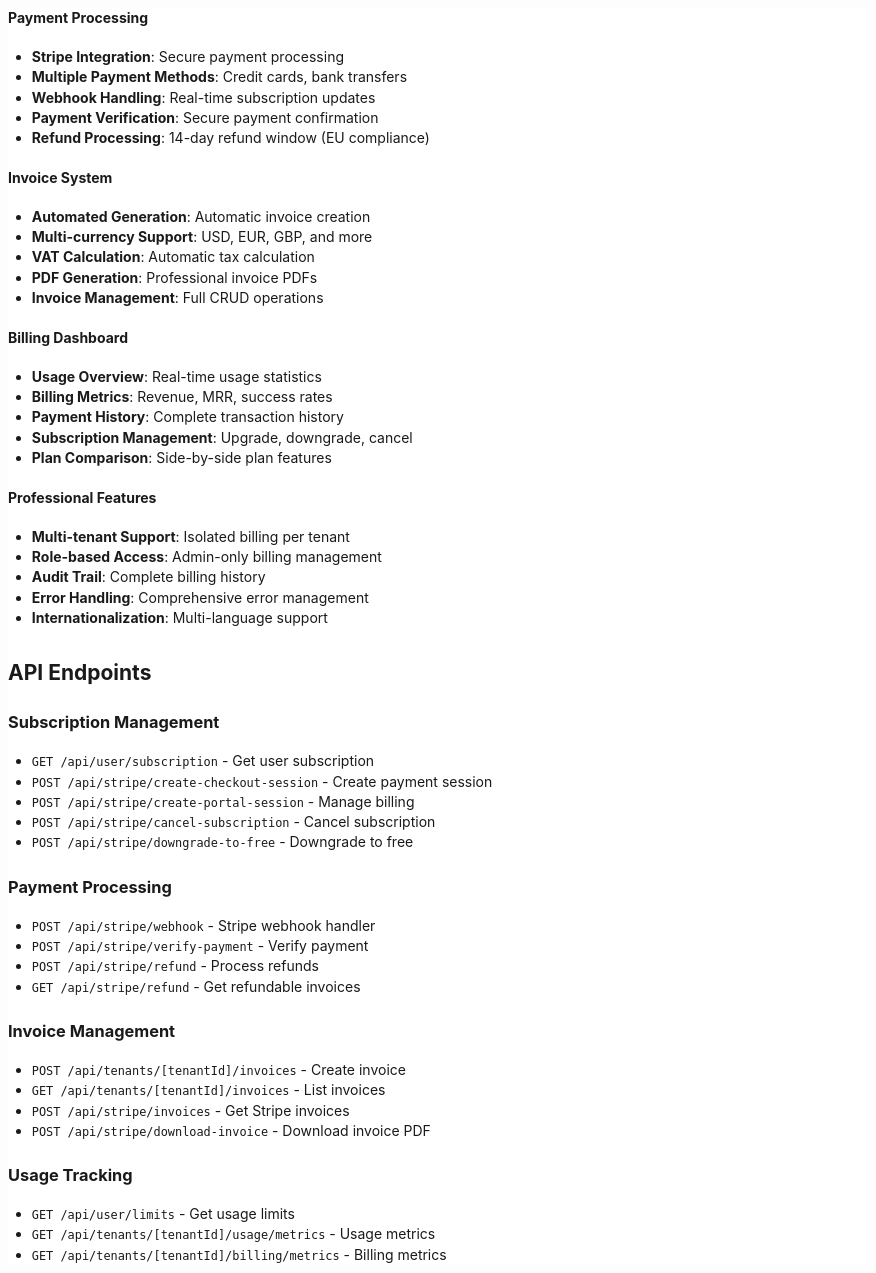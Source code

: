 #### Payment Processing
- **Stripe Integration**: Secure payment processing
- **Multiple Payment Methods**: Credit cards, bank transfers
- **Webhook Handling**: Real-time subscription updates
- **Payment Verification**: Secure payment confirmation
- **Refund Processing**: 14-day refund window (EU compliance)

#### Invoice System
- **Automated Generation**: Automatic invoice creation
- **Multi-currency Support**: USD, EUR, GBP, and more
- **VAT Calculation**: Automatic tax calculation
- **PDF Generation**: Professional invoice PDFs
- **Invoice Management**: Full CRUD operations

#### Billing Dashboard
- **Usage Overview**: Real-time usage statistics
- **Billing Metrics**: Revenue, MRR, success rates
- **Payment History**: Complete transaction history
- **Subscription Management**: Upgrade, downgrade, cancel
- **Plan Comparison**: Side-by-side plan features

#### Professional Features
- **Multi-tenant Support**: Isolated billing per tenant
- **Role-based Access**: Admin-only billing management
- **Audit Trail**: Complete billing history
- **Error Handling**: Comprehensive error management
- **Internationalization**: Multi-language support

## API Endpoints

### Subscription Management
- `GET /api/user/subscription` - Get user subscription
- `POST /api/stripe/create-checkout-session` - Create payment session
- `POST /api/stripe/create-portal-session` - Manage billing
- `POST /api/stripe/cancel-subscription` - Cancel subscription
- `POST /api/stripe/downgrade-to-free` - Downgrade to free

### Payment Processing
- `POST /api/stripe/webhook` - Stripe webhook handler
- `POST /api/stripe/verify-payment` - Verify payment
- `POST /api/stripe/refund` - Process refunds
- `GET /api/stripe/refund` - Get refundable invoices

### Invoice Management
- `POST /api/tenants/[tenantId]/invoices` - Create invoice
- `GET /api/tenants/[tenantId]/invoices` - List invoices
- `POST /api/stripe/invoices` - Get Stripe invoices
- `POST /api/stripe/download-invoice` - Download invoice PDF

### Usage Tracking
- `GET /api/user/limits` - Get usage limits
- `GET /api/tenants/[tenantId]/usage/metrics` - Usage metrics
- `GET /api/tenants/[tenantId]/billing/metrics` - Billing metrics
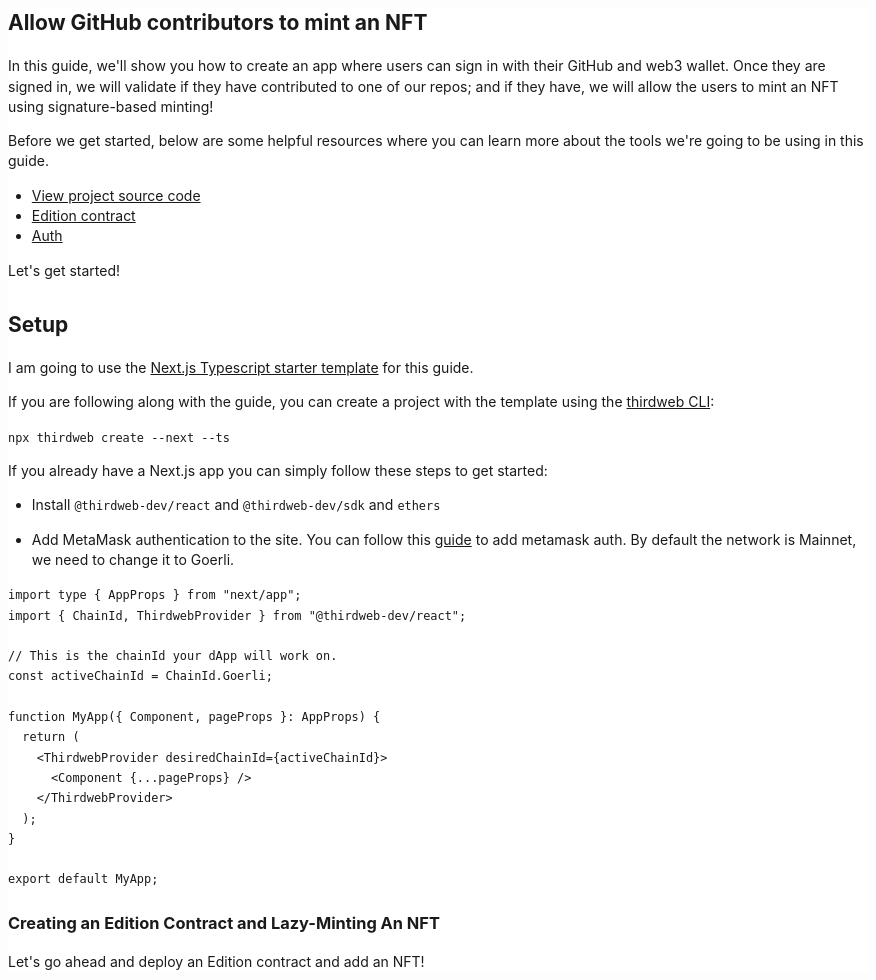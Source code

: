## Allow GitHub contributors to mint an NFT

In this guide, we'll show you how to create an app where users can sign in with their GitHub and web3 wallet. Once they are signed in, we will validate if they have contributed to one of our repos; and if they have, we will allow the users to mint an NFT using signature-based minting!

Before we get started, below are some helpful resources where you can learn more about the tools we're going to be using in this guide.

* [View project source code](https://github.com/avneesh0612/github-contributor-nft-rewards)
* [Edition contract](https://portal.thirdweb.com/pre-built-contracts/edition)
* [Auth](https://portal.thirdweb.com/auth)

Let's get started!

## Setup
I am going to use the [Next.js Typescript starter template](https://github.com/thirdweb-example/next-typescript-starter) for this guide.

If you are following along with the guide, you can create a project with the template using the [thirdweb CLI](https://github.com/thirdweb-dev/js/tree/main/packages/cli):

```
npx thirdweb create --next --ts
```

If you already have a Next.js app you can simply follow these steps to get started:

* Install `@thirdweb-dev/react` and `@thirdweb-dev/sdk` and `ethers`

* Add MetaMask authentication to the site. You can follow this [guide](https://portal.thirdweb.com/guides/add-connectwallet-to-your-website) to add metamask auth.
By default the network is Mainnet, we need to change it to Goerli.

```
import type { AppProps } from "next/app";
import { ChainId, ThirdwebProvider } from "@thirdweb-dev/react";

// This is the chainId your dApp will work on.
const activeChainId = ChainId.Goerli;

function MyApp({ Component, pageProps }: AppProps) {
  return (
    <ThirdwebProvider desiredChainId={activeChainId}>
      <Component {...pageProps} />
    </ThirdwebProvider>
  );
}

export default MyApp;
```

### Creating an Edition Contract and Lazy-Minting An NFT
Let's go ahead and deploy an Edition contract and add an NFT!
::::::
Exercise prompt
Retype the portion of the data above that starts on the line with "- Verify payment" and finishes on the line with "- Usage metrics", including both of those lines.

Solution to this task
- `POST /api/stripe/verify-payment` - Verify payment
- `POST /api/stripe/refund` - Process refunds
- `GET /api/stripe/refund` - Get refundable invoices

### Invoice Management
- `POST /api/tenants/[tenantId]/invoices` - Create invoice
- `GET /api/tenants/[tenantId]/invoices` - List invoices
- `POST /api/stripe/invoices` - Get Stripe invoices
- `POST /api/stripe/download-invoice` - Download invoice PDF

### Usage Tracking
- `GET /api/user/limits` - Get usage limits
- `GET /api/tenants/[tenantId]/usage/metrics` - Usage metrics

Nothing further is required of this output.